Let’s talk about my fun little case of body dysmorphic disorder. I’m a proportional 5’3’’, 113 pounds, and four out of five times, upon catching a glance in the mirror, I feel like I’m staring at a Swedish turkey meatball with a hairy head attached.

Then there’s that one out of five times where I’m like, “DAYUM LITTLE MAMA, WHERE YOU BEEN?” I look in the mirror, or really any reflective surface, an unreasonable amount of times, so that 1/5 gets a ton of use. Please don't infer that I’m constantly wallowing in self-hate or asking for pity. I’m simply publically shaming my brain.

I’m getting to the point where I’m processing visual information from the light reflecting into my pupils, through my hard-boiled eyeball matter, down though the electro-nerves into my squishy brain worm cluster a little more correctly. Body acceptance? Maybe. Or maybe one of my neon electro-nerves got turned off somehow and was reactivated that one time I smoked isopropyl alcohol. (PROBABLY NOT, though--you should NEVER smoke alcohol.)

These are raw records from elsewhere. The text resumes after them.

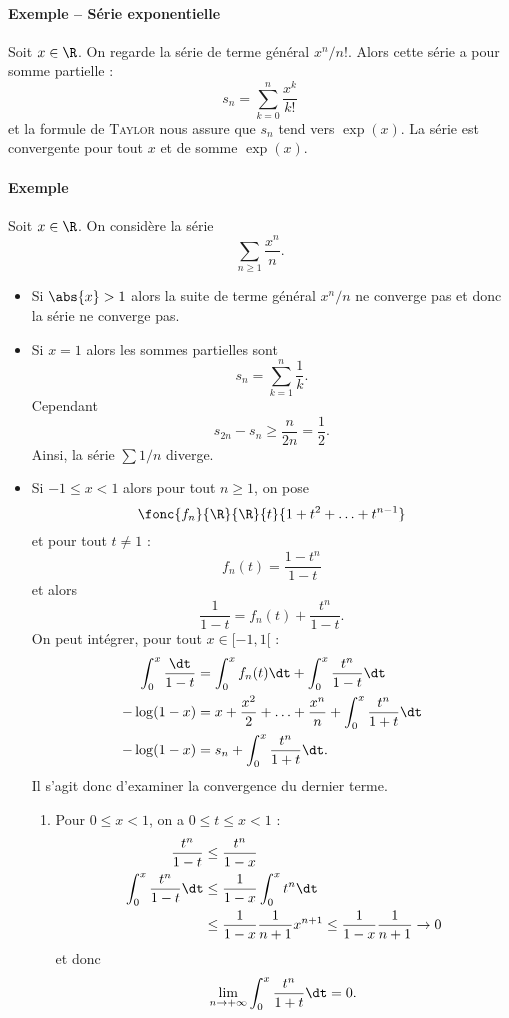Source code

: \paragraph{Exemple -- Série exponentielle}Soit $x\in \R$. On regarde la série de terme général $x^{n}/n!$. Alors cette série a pour somme partielle : \[s_n = \sum_{k=0}^{n}\frac{x^{k}}{k!}\]et la formule de \textsc{Taylor} nous assure que $s_n$ tend vers $\exp(x)$. La série est convergente pour tout $x$ et de somme $\exp(x)$.

\paragraph{Exemple}Soit $x\in \R$. On considère la série \[ \sum_{n\geq 1}\frac{x^{n}}{n}.\]
\begin{itemize}
\item Si $\abs{x}>1$ alors la suite de terme général $x^{n}/n$ ne converge pas et donc la série ne converge pas.
\item Si $x=1$ alors les sommes partielles sont \[ s_n = \sum_{k=1}^{n}\frac{1}{k}.\]Cependant \[ s_{2n} - s_n \geq \frac{n}{2n} = \frac{1}{2}.\]Ainsi, la série $\sum 1/n$ diverge.
\item Si $-1\leq x<1$ alors pour tout $n\geq 1$, on pose \[ \fonc{f_n}{\R}{\R}{t}{1+t^{2}+\ldots+t^{n-1}}\]et pour tout $t\neq 1$ : \[f_{n}(t) = \frac{1-t^{n}}{1-t} \]et alors \[\frac{1}{1-t}= f_n(t) + \frac{t^{n}}{1-t}. \]On peut intégrer, pour tout $x\in[-1,1[$ : 
\begin{align*}
\int_{0}^{x}\frac{\dt}{1-t} &= \int_{0}^{x}f_n(t)\dt + \int_{0}^{x}\frac{t^{n}}{1-t}\dt\\
-\log(1-x) &= x + \frac{x^{2}}{2} +\ldots + \frac{x^{n}}{n} + \int_{0}^{x}\frac{t^{n}}{1+t}\dt\\
-\log(1-x) &= s_n+ \int_{0}^{x}\frac{t^{n}}{1+t}\dt.
\end{align*}
Il s'agit donc d'examiner la convergence du dernier terme. 
\begin{enumerate}
\item Pour $0\leq x < 1$, on a $0\leq t \leq x < 1$ : 
\begin{align*}
\frac{t^{n}}{1-t} &\leq \frac{t^{n}}{1-x} \\
\int_{0}^{x}\frac{t^{n}}{1-t}\dt &\leq \frac{1}{1-x}\int_{0}^{x}t^{n}\dt \\
&\leq \frac{1}{1-x}\frac{1}{n+1}x^{n+1}\leq \frac{1}{1-x}\frac{1}{n+1} \to 0
\end{align*}
et donc \[ \lim_{n\to+\infty} \int_{0}^{x}\frac{t^{n}}{1+t}\dt = 0. \]

\end{enumerate}
\end{itemize}
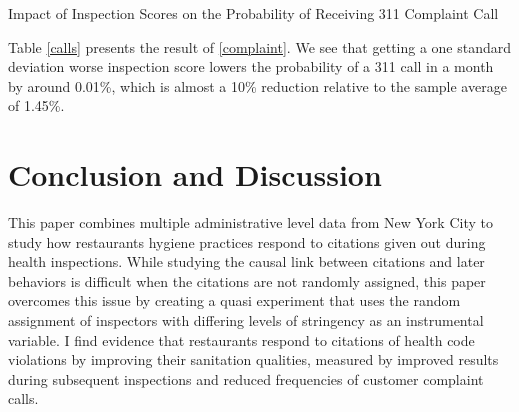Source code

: \documentclass[10pt]{article} %
\begin{document}
\begin{table}[htbp]
\centering
\scalebox{0.68}{}
\caption{Impact of Inspection Scores on the Probability of Receiving 311 Complaint Call}
\label{calls}
\label{complaint_table}
\end{table}

Table \ref{calls} presents the result of \eqref{complaint}. We see that getting a one standard deviation worse inspection score lowers the probability of a 311 call in a month by around 0.01\%, which is almost a 10\% reduction relative to the sample average of 1.45\%.  


\section{Conclusion and Discussion}

This paper combines multiple administrative level data from New York City to study how restaurants hygiene practices respond to citations given out during health inspections. While studying the causal link between citations and later behaviors is difficult when the citations are not randomly assigned, this paper overcomes this issue by creating a quasi experiment that uses the random assignment of inspectors with differing levels of stringency as an instrumental variable. I find evidence that restaurants respond to citations of health code violations by improving their sanitation qualities, measured by improved results during subsequent inspections and reduced frequencies of customer complaint calls.





\end{document}
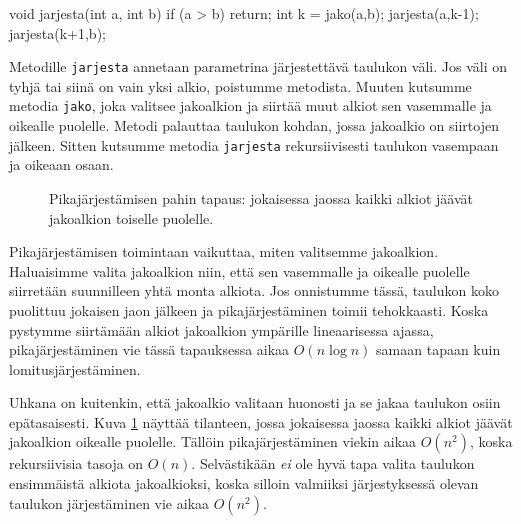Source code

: \begin{code}
void jarjesta(int a, int b) {
    if (a > b) return;
    int k = jako(a,b);
    jarjesta(a,k-1);
    jarjesta(k+1,b);
}
\end{code}

Metodille \texttt{jarjesta} annetaan parametrina järjestettävä
taulukon väli.
Jos väli on tyhjä tai siinä on vain yksi alkio,
poistumme metodista.
Muuten kutsumme metodia \texttt{jako}, joka valitsee jakoalkion
ja siirtää muut alkiot sen vasemmalle ja oikealle puolelle.
Metodi palauttaa taulukon kohdan, jossa jakoalkio on siirtojen jälkeen.
Sitten kutsumme metodia \texttt{jarjesta} rekursiivisesti
taulukon vasempaan ja oikeaan osaan.

\begin{figure}
\center
{}
\caption{Pikajärjestämisen pahin tapaus: jokaisessa jaossa kaikki
alkiot jäävät jakoalkion toiselle puolelle.}
\label{fig:pikpah}
\end{figure}

Pikajärjestämisen toimintaan vaikuttaa, miten valitsemme jakoalkion.
Haluaisimme valita jakoalkion niin, että sen vasemmalle ja oikealle
puolelle siirretään suunnilleen yhtä monta alkiota.
Jos onnistumme tässä, taulukon koko puolittuu jokaisen jaon jälkeen
ja pikajärjestäminen toimii tehokkaasti.
Koska pystymme siirtämään alkiot jakoalkion ympärille
lineaarisessa ajassa, pikajärjestäminen vie tässä tapauksessa aikaa
$O(n \log n)$ samaan tapaan kuin lomitusjärjestäminen.

Uhkana on kuitenkin, että jakoalkio valitaan huonosti ja se jakaa
taulukon osiin epätasaisesti.
Kuva \ref{fig:pikpah} näyttää tilanteen, jossa jokaisessa jaossa
kaikki alkiot jäävät jakoalkion oikealle puolelle.
Tällöin pikajärjestäminen viekin aikaa $O(n^2)$, koska rekursiivisia
tasoja on $O(n)$.
Selvästikään \emph{ei} ole hyvä tapa valita taulukon ensimmäistä
alkiota jakoalkioksi, koska silloin valmiiksi järjestyksessä olevan
taulukon järjestäminen vie aikaa $O(n^2)$.

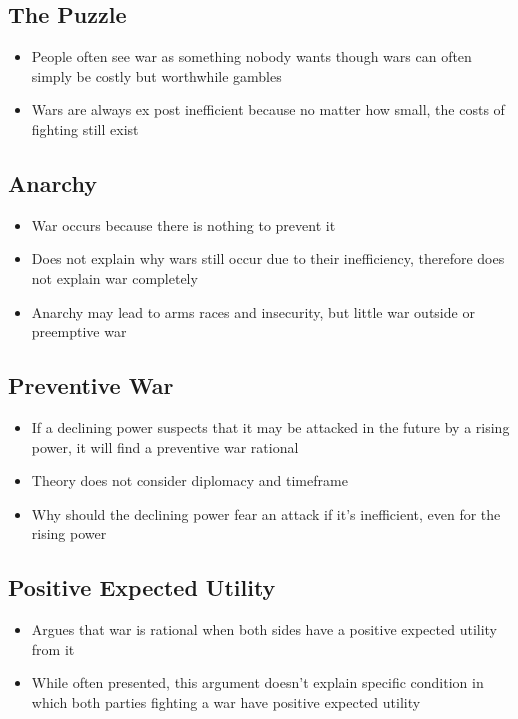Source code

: \documentclass[11pt]{article}
\begin{document}
\subsection{The Puzzle}
\label{sec:org9238659}
\begin{itemize}
\item People often see war as something nobody wants though wars can often simply be costly but worthwhile gambles
\item Wars are always ex post inefficient because no matter how small, the costs of fighting still exist
\end{itemize}
\subsection{Anarchy}
\label{sec:orgde76b61}
\begin{itemize}
\item War occurs because there is nothing to prevent it
\item Does not explain why wars still occur due to their inefficiency, therefore does not explain war completely
\item Anarchy may lead to arms races and insecurity, but little war outside or preemptive war
\end{itemize}
\subsection{Preventive War}
\label{sec:orgdaf4177}
\begin{itemize}
\item If a declining power suspects that it may be attacked in the future by a rising power, it will find a preventive war rational
\item Theory does not consider diplomacy and timeframe
\item Why should the declining power fear an attack if it's inefficient, even for the rising power
\end{itemize}
\subsection{Positive Expected Utility}
\label{sec:org30f4974}
\begin{itemize}
\item Argues that war is rational when both sides have a positive expected utility from it
\item While often presented, this argument doesn't explain specific condition in which both parties fighting a war have positive expected utility
\end{itemize}
\end{document}

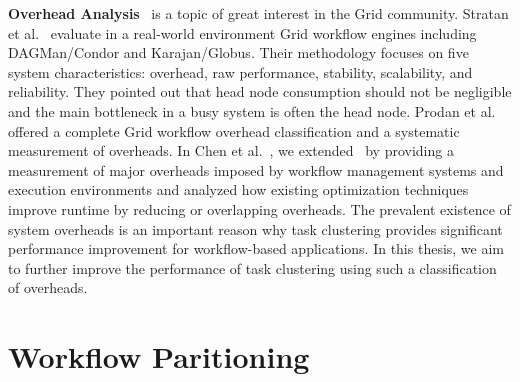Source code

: \textbf{Overhead Analysis}~\cite{Ostberg2011, Prodan2008, Chen2011} is a topic of great interest in the Grid community. Stratan et al.~\cite{Stratan2008} evaluate in a real-world environment Grid workflow engines including DAGMan/Condor and Karajan/Globus. Their methodology focuses on five system characteristics: overhead, raw performance, stability, scalability, and reliability. They pointed out that head node consumption should not be negligible and the main bottleneck in a busy system is often the head node. Prodan et al.~\cite{Prodan2008} offered a complete Grid workflow overhead classification and a systematic measurement of overheads. In Chen et al.~\cite{Chen2011}, we extended~\cite{Prodan2008} by providing a measurement of major overheads imposed by workflow management systems and execution environments and analyzed how existing optimization techniques improve runtime by reducing or overlapping overheads. The prevalent existence of system overheads is an important reason why task clustering provides significant performance improvement for workflow-based applications. In this thesis, we aim to further improve the performance of task clustering using such a classification of overheads. 


\section{Workflow Paritioning}



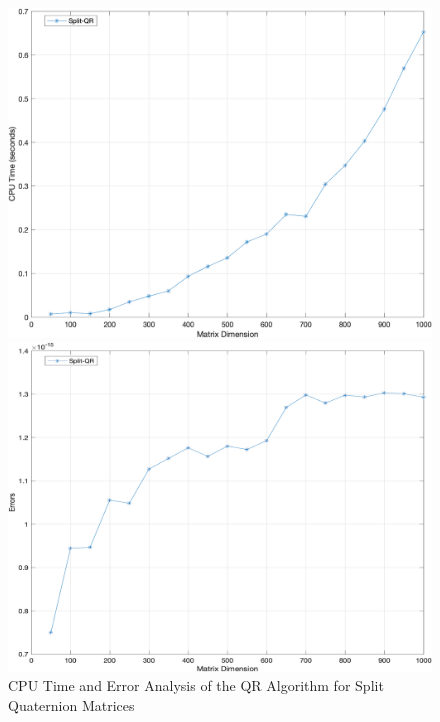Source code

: \documentclass{book}
\theoremstyle{remark}
\begin{document}
\begin{multicols}{2}
\begin{figure}[H]
\begin{minipage}[b]{0.45\textwidth}
        \includegraphics[width=\textwidth]{Figure_2.png} %
    \end{minipage}
    \hfill %
    \begin{minipage}[b]{0.45\textwidth}
        \centering
        \includegraphics[width=\textwidth]{Figure_3.png} %
    \end{minipage}
    \caption{ CPU Time and Error Analysis of the QR Algorithm for Split Quaternion Matrices }
     \label{fig:Figure_2}
\end{figure}


\end{multicols}
\end{document}
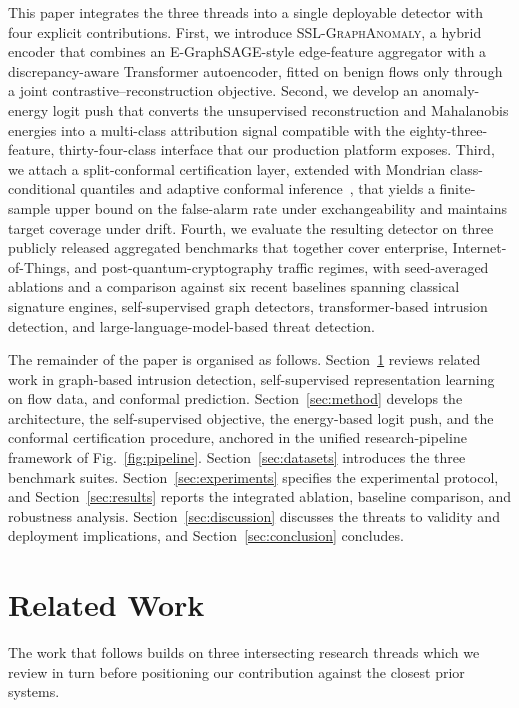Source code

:\documentclass[journal,twoside]{IEEEtran}
\begin{document}
This paper integrates the three threads into a single deployable detector
with four explicit contributions. First, we introduce \textsc{SSL-GraphAnomaly},
a hybrid encoder that combines an E-GraphSAGE-style edge-feature aggregator
with a discrepancy-aware Transformer autoencoder, fitted on benign flows
only through a joint contrastive--reconstruction objective. Second, we
develop an anomaly-energy logit push that converts the unsupervised
reconstruction and Mahalanobis energies into a multi-class attribution
signal compatible with the eighty-three-feature, thirty-four-class
interface that our production platform exposes. Third, we attach a
split-conformal certification layer, extended with Mondrian class-conditional
quantiles and adaptive conformal inference~\cite{gibbs2021aci,barber2023nonexch},
that yields a finite-sample upper bound on the false-alarm rate under
exchangeability and maintains target coverage under drift. Fourth, we
evaluate the resulting detector on three publicly released aggregated
benchmarks that together cover enterprise, Internet-of-Things, and
post-quantum-cryptography traffic regimes, with seed-averaged ablations
and a comparison against six recent baselines spanning classical signature
engines, self-supervised graph detectors, transformer-based intrusion
detection, and large-language-model-based threat detection.

The remainder of the paper is organised as follows.
Section~\ref{sec:related} reviews related work in graph-based intrusion
detection, self-supervised representation learning on flow data, and
conformal prediction. Section~\ref{sec:method} develops the architecture,
the self-supervised objective, the energy-based logit push, and the
conformal certification procedure, anchored in the unified
research-pipeline framework of Fig.~\ref{fig:pipeline}.
Section~\ref{sec:datasets} introduces the three benchmark suites.
Section~\ref{sec:experiments} specifies the experimental protocol, and
Section~\ref{sec:results} reports the integrated ablation, baseline
comparison, and robustness analysis. Section~\ref{sec:discussion} discusses
the threats to validity and deployment implications, and
Section~\ref{sec:conclusion} concludes.

\section{Related Work}
\label{sec:related}

The work that follows builds on three intersecting research threads which
we review in turn before positioning our contribution against the closest
prior systems.
\end{document}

The little stringy nerve wire was probably reactivated by healthy lifestyle choices, like getting active (as in hula hooping while watching Breaking Bad on Netflix, or Real Housewives on the treadmill), eating clean, and rubbing my body raw with a rough, fibrous brush. Say wut?!

Oh oops, just caught me scrubbing my lymphs around or whatever. 

Oh oops, just caught me scrubbing my lymphs around or whatever. 

It’s called dry brushing! But you guys knew that, because you like beauty stuff, which is why you read this site. If you didn’t know that, well, you’ve got me to school you on it. So, you know, take everything below this point with a miniscule grain of salt; not like, Maldon... think table salt. Like most of the information that enters my brain, the knowledge that I’m about to divulge has been collected from vaguely recalled internet sources and drunk friends.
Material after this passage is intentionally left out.